On December 28, 2012, the Compensation Committee of the Board of Directors of Collectors Universe, Inc. (the “Company”), adopted a long term performance-based equity incentive program for its Chief Executive Officer, Robert G. Deuster, and its Chief Financial Officer, Joseph J. Wallace. The primary purposes of the Program are (i) to focus executive management on achieving substantial increases in the Company’s operating income, and thereby increase internally generated cash flows, and (ii) to align the longer term financial interests of executive management with the longer term interests of the Company’s stockholders. For purposes of this Program, operating income is defined as the Company’s operating income before non-cash stock based compensation expense.

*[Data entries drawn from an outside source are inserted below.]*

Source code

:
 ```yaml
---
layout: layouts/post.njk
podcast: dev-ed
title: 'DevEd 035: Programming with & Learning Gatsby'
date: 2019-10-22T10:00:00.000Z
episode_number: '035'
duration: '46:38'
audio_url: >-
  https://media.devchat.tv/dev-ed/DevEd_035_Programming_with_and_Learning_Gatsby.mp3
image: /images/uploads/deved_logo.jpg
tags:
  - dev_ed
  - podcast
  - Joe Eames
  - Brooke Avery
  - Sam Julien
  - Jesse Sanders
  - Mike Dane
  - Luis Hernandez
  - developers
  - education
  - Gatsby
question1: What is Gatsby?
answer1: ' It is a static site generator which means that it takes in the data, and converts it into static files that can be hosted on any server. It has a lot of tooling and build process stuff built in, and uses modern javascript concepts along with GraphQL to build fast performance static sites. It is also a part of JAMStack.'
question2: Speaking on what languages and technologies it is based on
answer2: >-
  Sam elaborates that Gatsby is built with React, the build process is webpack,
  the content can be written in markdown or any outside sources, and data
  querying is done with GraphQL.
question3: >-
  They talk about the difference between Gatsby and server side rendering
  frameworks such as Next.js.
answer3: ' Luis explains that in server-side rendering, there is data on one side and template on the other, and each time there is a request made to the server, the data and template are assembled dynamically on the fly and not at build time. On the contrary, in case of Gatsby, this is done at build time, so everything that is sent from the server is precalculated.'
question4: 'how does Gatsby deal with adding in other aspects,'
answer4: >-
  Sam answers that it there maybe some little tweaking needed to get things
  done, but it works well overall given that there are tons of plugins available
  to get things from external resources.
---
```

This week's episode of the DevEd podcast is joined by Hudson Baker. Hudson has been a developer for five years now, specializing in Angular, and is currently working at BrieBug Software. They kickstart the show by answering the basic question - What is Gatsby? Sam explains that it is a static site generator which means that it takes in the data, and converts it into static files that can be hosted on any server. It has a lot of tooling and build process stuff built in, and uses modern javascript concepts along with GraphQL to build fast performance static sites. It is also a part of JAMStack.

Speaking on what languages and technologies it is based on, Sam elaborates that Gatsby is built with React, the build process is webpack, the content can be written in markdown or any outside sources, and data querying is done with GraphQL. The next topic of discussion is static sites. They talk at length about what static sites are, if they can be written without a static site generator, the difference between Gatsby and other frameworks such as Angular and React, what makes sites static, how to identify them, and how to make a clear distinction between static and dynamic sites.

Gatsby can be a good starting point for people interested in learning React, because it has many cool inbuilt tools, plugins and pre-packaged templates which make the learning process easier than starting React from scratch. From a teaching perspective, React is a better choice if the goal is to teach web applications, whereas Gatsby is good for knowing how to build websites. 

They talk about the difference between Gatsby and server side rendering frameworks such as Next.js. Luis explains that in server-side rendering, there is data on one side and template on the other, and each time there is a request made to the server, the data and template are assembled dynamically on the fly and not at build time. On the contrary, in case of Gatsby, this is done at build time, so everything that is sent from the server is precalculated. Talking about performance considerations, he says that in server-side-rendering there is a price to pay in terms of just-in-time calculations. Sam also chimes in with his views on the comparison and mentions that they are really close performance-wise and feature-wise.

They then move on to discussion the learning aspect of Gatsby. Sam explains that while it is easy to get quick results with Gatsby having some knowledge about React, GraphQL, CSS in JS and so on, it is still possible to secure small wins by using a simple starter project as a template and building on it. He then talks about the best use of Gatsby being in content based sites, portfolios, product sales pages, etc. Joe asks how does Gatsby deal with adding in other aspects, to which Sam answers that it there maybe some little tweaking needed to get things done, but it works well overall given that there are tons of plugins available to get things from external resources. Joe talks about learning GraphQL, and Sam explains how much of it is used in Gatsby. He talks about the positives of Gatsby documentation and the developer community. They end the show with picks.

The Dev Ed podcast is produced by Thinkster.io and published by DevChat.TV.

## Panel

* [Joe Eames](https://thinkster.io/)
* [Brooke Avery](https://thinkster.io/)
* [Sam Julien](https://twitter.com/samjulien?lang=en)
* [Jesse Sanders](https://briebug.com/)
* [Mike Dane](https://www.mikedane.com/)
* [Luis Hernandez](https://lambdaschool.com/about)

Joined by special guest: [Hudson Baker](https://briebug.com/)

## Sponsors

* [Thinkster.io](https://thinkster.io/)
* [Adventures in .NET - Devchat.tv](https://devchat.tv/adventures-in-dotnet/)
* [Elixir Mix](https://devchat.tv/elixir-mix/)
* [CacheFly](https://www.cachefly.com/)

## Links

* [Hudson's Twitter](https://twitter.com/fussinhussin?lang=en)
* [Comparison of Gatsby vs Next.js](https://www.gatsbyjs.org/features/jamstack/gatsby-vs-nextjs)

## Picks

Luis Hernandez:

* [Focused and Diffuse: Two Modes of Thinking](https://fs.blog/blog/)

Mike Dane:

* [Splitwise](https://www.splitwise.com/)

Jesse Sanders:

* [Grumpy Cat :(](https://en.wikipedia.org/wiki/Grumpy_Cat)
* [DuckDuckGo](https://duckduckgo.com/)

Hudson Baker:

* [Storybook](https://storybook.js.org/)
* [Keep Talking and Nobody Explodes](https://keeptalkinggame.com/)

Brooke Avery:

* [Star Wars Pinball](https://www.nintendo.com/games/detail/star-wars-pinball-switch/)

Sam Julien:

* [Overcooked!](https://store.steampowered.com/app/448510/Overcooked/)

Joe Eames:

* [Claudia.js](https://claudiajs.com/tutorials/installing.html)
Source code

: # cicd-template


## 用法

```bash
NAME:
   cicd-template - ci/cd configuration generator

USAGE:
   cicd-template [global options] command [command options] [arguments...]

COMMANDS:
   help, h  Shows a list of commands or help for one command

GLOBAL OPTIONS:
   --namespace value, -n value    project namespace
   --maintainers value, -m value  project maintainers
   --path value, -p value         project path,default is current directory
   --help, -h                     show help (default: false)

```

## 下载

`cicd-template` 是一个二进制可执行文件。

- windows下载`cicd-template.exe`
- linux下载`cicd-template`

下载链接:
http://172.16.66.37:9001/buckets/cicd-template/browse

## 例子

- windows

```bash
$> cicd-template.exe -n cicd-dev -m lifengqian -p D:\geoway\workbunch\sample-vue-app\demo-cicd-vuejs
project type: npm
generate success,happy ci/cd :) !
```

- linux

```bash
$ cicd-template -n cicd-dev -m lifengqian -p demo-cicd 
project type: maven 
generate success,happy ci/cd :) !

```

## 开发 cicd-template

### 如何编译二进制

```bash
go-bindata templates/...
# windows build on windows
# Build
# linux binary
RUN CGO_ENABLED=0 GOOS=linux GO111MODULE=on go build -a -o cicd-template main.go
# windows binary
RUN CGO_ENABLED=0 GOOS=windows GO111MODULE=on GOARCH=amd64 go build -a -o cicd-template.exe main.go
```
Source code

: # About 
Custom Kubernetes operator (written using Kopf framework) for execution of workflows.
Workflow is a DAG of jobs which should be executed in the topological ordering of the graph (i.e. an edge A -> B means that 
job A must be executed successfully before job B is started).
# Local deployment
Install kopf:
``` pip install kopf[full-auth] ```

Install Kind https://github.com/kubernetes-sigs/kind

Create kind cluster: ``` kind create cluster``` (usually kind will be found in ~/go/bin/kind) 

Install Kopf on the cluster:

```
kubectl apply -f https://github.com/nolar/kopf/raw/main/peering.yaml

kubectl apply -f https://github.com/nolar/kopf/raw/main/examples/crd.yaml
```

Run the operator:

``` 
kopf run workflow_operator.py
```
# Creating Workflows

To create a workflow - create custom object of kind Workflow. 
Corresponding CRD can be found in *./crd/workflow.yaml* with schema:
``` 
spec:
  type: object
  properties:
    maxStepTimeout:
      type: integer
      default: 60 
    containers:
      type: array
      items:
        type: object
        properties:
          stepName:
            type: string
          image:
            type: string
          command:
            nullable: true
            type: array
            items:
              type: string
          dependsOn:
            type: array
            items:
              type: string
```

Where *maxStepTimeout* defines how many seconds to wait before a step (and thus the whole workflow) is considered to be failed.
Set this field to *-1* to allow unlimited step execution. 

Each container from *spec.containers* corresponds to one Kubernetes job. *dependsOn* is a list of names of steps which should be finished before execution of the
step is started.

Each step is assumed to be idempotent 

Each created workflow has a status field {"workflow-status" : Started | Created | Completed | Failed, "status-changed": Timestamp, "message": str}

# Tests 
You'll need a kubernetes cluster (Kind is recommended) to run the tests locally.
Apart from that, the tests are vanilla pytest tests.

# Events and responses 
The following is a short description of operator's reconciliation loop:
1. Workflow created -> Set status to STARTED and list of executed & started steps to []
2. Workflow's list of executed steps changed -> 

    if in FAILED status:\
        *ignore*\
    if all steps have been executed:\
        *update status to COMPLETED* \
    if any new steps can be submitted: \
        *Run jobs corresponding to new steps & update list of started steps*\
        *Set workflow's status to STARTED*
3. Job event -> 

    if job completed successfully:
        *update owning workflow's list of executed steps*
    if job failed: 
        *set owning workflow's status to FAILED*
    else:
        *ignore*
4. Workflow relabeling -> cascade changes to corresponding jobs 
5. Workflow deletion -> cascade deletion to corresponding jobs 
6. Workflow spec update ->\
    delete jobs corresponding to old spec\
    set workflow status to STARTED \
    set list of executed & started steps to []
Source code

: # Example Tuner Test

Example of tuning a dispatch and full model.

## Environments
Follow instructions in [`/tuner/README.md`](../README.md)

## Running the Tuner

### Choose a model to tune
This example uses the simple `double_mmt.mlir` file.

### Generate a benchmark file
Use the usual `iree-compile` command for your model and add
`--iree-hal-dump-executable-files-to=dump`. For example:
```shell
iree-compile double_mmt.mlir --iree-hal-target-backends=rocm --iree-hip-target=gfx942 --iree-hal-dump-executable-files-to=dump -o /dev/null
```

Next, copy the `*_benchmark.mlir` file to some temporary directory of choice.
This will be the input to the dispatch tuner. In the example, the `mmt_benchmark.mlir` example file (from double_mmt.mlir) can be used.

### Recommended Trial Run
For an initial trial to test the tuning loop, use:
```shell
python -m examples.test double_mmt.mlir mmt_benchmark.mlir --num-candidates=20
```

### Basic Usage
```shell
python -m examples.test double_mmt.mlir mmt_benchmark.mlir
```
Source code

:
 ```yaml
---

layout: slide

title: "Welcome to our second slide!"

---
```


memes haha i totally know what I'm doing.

Under this Program, the Compensation Committee has granted 108,880 shares of restricted stock to Mr. Deuster and 40,830 shares of restricted stock to Mr. Wallace pursuant to the Company’s stockholder-approved 2006 Equity Incentive Plan (the “2006 Plan”). The vesting of those shares of restricted stock (the “restricted shares”) is conditioned on the Company’s achievement, during a six year period commencing with fiscal 2013 and continuing through the fiscal year ending June 30, 2018, of increasing annual operating income goals, as indicated in the table below:
| | Percent of Shares Vested | |
If in any fiscal year during the term of the Program: | | | |
The Threshold Performance Goal is Achieved | | | 10 | % |
Intermediate Performance Goal #1 is Achieved | | | 25 | % |
Intermediate Performance Goal #2 is Achieved | | | 45 | % |
Intermediate Performance Goal #3 is Achieved | | | 70 | % |
The Maximum Performance Goal is Achieved | | | 100 | % |
For example, if the Threshold Performance Goal is achieved in the fiscal year ending June 30, 2013, then 10% of the restricted shares would become vested; and, if in the following fiscal year Intermediate Performance Goal #3 was achieved (which means that Intermediate Performance Goals #1 and #2 would also have been achieved), then, an additional 60% of the restricted shares (for a cumulative total of 70% of the restricted shares) would become vested. An additional 30% of the restricted shares (for a cumulative total of 100% of the restricted shares) would become vested if the Maximum Performance Goal is achieved in any of the then remaining fiscal years of the Program.
On the other hand, if the Company never achieves the Threshold Performance Goal during the term of the Program, all of the restricted shares will be forfeited effective June 30, 2018. If, instead, the Threshold Performance Goal is achieved or exceeded, but the Maximum Performance Goal is not achieved during the term of the Program, the then unvested shares will be forfeited effective June 30, 2018.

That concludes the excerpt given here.